# GOAL OF THE EXERCISE
Your task is to copy the lines of the data below from the line holding "npm install -g" through the line holding "grunt build", inclusive, exactly and with nothing added.

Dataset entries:
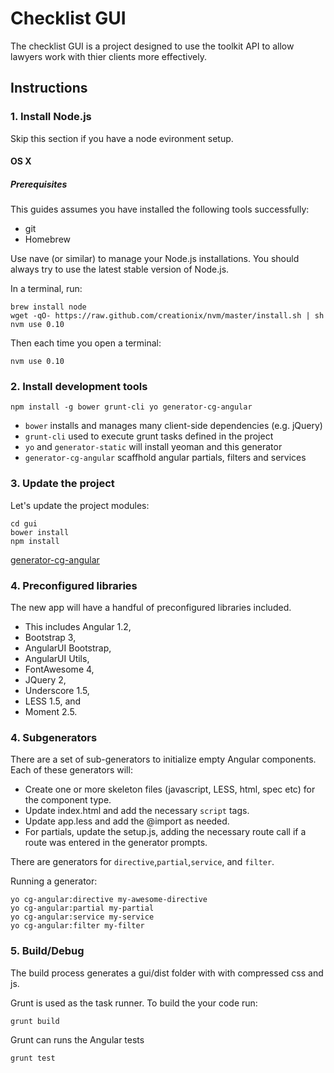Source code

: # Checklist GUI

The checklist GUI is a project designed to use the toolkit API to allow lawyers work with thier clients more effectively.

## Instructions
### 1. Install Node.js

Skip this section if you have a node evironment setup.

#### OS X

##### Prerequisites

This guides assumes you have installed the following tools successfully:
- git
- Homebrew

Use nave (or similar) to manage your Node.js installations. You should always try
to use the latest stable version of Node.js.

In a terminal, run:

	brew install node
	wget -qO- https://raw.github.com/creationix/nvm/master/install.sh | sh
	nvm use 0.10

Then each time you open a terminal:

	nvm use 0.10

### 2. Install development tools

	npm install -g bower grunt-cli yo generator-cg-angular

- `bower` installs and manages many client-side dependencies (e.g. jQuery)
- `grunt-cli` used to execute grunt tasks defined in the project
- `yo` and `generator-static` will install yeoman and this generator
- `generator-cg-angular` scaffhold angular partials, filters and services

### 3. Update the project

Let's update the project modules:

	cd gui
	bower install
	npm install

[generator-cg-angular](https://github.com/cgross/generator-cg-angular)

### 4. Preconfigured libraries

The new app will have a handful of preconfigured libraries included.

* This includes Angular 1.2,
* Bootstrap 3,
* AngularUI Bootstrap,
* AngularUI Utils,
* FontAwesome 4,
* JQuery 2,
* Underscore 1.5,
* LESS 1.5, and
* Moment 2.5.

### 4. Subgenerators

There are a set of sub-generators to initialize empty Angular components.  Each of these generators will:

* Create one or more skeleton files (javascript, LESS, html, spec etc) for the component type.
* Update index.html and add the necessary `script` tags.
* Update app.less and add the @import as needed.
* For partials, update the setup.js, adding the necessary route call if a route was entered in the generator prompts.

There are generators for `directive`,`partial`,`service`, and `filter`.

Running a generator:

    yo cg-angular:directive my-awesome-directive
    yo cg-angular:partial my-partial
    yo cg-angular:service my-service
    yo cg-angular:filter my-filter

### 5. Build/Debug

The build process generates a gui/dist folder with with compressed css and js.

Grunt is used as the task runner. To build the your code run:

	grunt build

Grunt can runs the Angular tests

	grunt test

# WRITTEN RESPONSE
	npm install -g bower grunt-cli yo generator-cg-angular

- `bower` installs and manages many client-side dependencies (e.g. jQuery)
- `grunt-cli` used to execute grunt tasks defined in the project
- `yo` and `generator-static` will install yeoman and this generator
- `generator-cg-angular` scaffhold angular partials, filters and services

### 3. Update the project

Let's update the project modules:

	cd gui
	bower install
	npm install

[generator-cg-angular](https://github.com/cgross/generator-cg-angular)

### 4. Preconfigured libraries

The new app will have a handful of preconfigured libraries included.

* This includes Angular 1.2,
* Bootstrap 3,
* AngularUI Bootstrap,
* AngularUI Utils,
* FontAwesome 4,
* JQuery 2,
* Underscore 1.5,
* LESS 1.5, and
* Moment 2.5.

### 4. Subgenerators

There are a set of sub-generators to initialize empty Angular components.  Each of these generators will:

* Create one or more skeleton files (javascript, LESS, html, spec etc) for the component type.
* Update index.html and add the necessary `script` tags.
* Update app.less and add the @import as needed.
* For partials, update the setup.js, adding the necessary route call if a route was entered in the generator prompts.

There are generators for `directive`,`partial`,`service`, and `filter`.

Running a generator:

    yo cg-angular:directive my-awesome-directive
    yo cg-angular:partial my-partial
    yo cg-angular:service my-service
    yo cg-angular:filter my-filter

### 5. Build/Debug

The build process generates a gui/dist folder with with compressed css and js.

Grunt is used as the task runner. To build the your code run:

	grunt build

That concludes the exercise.